Leslie Zacharkow and Kyle Stetz : Flora Catalogus
Nature assumes the role of John Bartram in this interactive sound collage. How would a solitary tree choose to catalogue its experience with us? Talk, sing, hum and make your presence known; hear how the tree responds.
Tim Eads & Austen Brown: Environmental Otological Research Device.beta.v01 (EORD.beta.v01)
Natural sounds kinetically driven by sculpture, processed and sampled, and triggered by natural occurrences. Three megaphone like objects placed in various locations in the Garden projected collected sounds towards a receiving station. The receiving station collects the projected sounds and amplifies them. Participants rotate the microphones at the receiving station allowing them to choose their preferred collection of sound and pitch. In addition, the rotation adjusts a sensor to expand or narrow the range of pitches being projected by each megaphone.
Sam Cusumano: Electricity for Progress
Sam Cusumano presents Electricity for Progress, an interactive educational experience in electronics. Through direct interaction with modified children's toys and custom circuits, Guests explore and ask questions about the common electronic objects in their world.

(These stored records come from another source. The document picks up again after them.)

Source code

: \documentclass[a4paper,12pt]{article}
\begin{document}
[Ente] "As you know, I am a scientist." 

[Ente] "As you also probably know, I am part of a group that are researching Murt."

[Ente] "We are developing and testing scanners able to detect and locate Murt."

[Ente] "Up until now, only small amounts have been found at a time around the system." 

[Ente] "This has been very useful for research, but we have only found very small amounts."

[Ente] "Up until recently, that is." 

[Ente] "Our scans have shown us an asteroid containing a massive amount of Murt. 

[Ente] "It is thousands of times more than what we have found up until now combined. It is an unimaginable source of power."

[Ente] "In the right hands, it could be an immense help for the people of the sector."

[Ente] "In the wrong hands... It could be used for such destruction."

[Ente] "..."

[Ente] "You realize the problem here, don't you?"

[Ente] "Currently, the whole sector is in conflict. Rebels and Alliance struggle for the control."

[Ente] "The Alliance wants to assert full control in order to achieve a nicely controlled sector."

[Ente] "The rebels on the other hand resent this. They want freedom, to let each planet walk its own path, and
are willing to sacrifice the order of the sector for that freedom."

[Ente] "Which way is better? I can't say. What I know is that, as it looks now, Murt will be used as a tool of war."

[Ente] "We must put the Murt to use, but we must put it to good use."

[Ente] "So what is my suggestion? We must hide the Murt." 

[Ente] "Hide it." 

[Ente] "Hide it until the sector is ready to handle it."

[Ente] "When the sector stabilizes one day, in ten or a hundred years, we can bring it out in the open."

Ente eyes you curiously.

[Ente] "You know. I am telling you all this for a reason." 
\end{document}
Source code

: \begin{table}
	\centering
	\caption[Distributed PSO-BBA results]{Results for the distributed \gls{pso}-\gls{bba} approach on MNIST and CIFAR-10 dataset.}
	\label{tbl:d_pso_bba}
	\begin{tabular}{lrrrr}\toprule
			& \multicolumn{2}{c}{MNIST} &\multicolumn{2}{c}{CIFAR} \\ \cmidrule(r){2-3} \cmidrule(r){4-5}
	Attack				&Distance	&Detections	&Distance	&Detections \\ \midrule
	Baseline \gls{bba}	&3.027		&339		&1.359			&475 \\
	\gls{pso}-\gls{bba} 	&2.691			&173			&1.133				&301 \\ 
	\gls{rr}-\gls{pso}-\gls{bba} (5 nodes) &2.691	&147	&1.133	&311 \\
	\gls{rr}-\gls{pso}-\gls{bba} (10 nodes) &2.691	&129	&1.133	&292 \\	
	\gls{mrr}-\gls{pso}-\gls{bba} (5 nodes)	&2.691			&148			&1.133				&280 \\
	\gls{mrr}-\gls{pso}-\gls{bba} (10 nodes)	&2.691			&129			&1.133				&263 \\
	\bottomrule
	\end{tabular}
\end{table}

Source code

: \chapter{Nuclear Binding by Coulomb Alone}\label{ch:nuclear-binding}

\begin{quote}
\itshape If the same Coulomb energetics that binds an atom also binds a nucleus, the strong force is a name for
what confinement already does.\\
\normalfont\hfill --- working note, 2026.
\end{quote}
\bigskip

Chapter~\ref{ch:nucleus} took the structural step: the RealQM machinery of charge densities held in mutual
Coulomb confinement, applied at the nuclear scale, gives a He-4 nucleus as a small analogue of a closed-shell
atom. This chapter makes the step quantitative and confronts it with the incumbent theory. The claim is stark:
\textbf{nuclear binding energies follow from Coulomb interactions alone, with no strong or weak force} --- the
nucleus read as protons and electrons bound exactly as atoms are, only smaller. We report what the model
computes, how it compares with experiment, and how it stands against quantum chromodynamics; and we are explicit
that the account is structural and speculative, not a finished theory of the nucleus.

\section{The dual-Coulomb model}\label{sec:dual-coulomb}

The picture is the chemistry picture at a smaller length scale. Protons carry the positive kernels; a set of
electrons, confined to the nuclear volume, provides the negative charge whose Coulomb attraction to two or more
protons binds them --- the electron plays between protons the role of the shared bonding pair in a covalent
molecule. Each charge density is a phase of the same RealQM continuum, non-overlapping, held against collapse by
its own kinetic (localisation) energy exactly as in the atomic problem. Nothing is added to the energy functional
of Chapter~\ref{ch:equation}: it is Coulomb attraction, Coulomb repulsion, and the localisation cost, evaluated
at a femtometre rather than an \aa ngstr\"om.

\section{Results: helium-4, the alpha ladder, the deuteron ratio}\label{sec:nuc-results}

Understand how your tools work!
Data Garden: Duet
Musical compositions generated by the electronic impulses produced by two tropical plants. Plants’ data interpreted by humans with the help of computers are employed to organize sound into beauty perceivable by the human ear.
Dan Scofield & Patrick Proctor: Newest Sounds of Nature
Newest Sounds of Nature is an 8-channel audio installation that allows participants to collectively improvise and manipulate sounds of the environment. Different plant species represent various sounds of nature, including rustling leaves, snapping branches, rambling brooks and chirping birds that are re-mixed to create a spatial, atmospheric experience ranging from the sublime to the cacophonous. The circular performance space encourages a unique choreography that can be enjoyed by one or many.
Klip Collective: Meadow 1.0
Onto an undulating mist of smoke, Klip projects images of glowing, flowing dots and other graphic elements that evoke the patterns and movements of hundreds of fireflies. An audio track of crickets and other insects accompanies this display. The audio and visuals begin as organic elements, imitating the natural world; but as time passes the sound begins to oscillate and pulsate as the firefly-like elements in the video line up in moving geometric patterns. After a period of intensely choreographed audio-visual activity, the sound and visuals again begin to mimic the natural world, at which point the loop begins again.
Live performances from Data Garden artists
King Britt
Philadelphia producer, composer, performer and curator of electronic music explores sound design, noise and ambient.
ALBUM RELEASE
Spaceship Aloha
Philadelphia producer/composer/percussionist Christopher Sean Powell (Man Man/Need New Body) teams up with Data Garden to bring you the maiden voyage of Spaceship Aloha.
EP RELEASE
Laura Baird, Allen Crawford, Dino Lionetti (Cheap Dinosaurs), and Gretchen Lohse
Theremin, GameBoy and treated viola provide the backdrop for an essay inspired by Bartram's Garden
Cosmic Morning
Renowned visualist and educator
Don Miller presents a special lightshow that revisits the roots of modern VJ culture.
+ DJ Ryan Todd
International crate digger and electronic music producer Ryan Todd provides natural grooves on Ginko Tree Hill.